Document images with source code
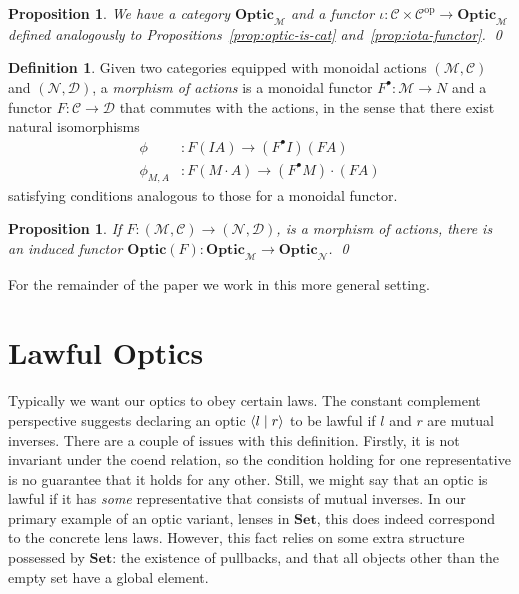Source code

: \documentclass[11pt,letterpaper]{article}
\theoremstyle{plain}
\newtheorem{proposition}[theorem]{Proposition}
\theoremstyle{definition}
\newtheorem{definition}[theorem]{Definition}
\newcommand{\C}{\mathscr{C}}
\newcommand{\D}{\mathscr{D}}
\newcommand{\M}{\mathscr{M}}
\newcommand{\N}{\mathscr{N}}
\newcommand{\Set}{\mathbf{Set}}
\newcommand{\Optic}{\mathbf{Optic}}
\newcommand{\op}{\mathrm{op}}
\newcommand{\act}{\cdot}
\newcommand{\rep}[2]{{\ensuremath \left\langle #1 \mid #2 \right\rangle}}
\newcommand{\todo}[1]{\textcolor{red}{\small #1}}
\begin{document}
\begin{proposition}
  We have a category $\Optic_\M$ and a functor $\iota : \C \times \C^\op \to \Optic_\M$ defined analogously to Propositions~\ref{prop:optic-is-cat} and~\ref{prop:iota-functor}. \qed
\end{proposition}

\begin{definition}
Given two categories equipped with monoidal actions $(\M, \C)$ and $(\N, \D)$, a \emph{morphism of actions} is a monoidal functor $F^\bullet : \M \to N$ and a functor $F : \C \to \D$ that commutes with the actions, in the sense that there exist natural isomorphisms
  \begin{align*}
  \phi &: F(I A) \to (F^\bullet I)(FA) \\
  \phi_{M,A} &: F(M \act A) \to (F^\bullet M) \act (F A)
  \end{align*}
satisfying conditions analogous to those for a monoidal functor.

\end{definition}

\begin{proposition}\label{prop:change-of-action}
If $F : (\M, \C) \to (\N, \D)$, is a morphism of actions, there is an induced functor $\Optic(F) : \Optic_\M \to \Optic_\N$. \qed
\end{proposition}

For the remainder of the paper we work in this more general setting. 

\section{Lawful Optics}\label{sec:lawful-optics}
Typically we want our optics to obey certain laws. The constant complement perspective suggests declaring an optic $\rep{l}{r}$ to be lawful if $l$ and $r$ are mutual inverses. There are a couple of issues with this definition. Firstly, it is not invariant under the coend relation, so the condition holding for one representative is no guarantee that it holds for any other. Still, we might say that an optic is lawful if it has \emph{some} representative that consists of mutual inverses. In our primary example of an optic variant, lenses in $\Set$, this does indeed correspond to the concrete lens laws. However, this fact relies on some extra structure possessed by $\Set$: the existence of pullbacks, and that all objects other than the empty set have a global element.
\end{document}
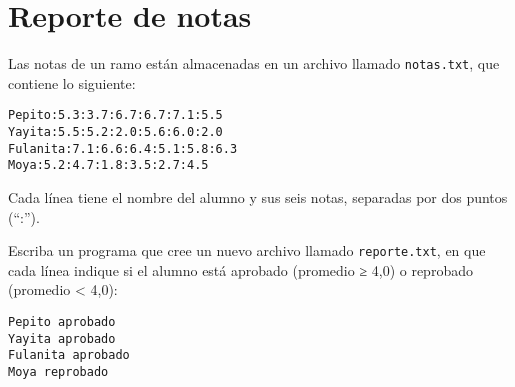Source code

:\section{Reporte de notas}

Las notas de un ramo están almacenadas en un archivo llamado
\lstinline!notas.txt!, que contiene lo siguiente:

\begin{lstlisting}
Pepito:5.3:3.7:6.7:6.7:7.1:5.5
Yayita:5.5:5.2:2.0:5.6:6.0:2.0
Fulanita:7.1:6.6:6.4:5.1:5.8:6.3
Moya:5.2:4.7:1.8:3.5:2.7:4.5
\end{lstlisting}

Cada línea tiene el nombre del alumno y sus seis notas, separadas por
dos puntos (``:'').

Escriba un programa que cree un nuevo archivo llamado
\lstinline!reporte.txt!, en que cada línea indique si el alumno está
aprobado (promedio ≥ 4,0) o reprobado (promedio \textless{} 4,0):

\begin{lstlisting}
Pepito aprobado
Yayita aprobado
Fulanita aprobado
Moya reprobado
\end{lstlisting}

■ **Problem**: What is needed is an exact retyping of every line from the one containing "Yayita aprobado" through the final line of the entries, and only those lines.

■ **Response**:
Yayita aprobado
Fulanita aprobado
Moya reprobado
\end{lstlisting}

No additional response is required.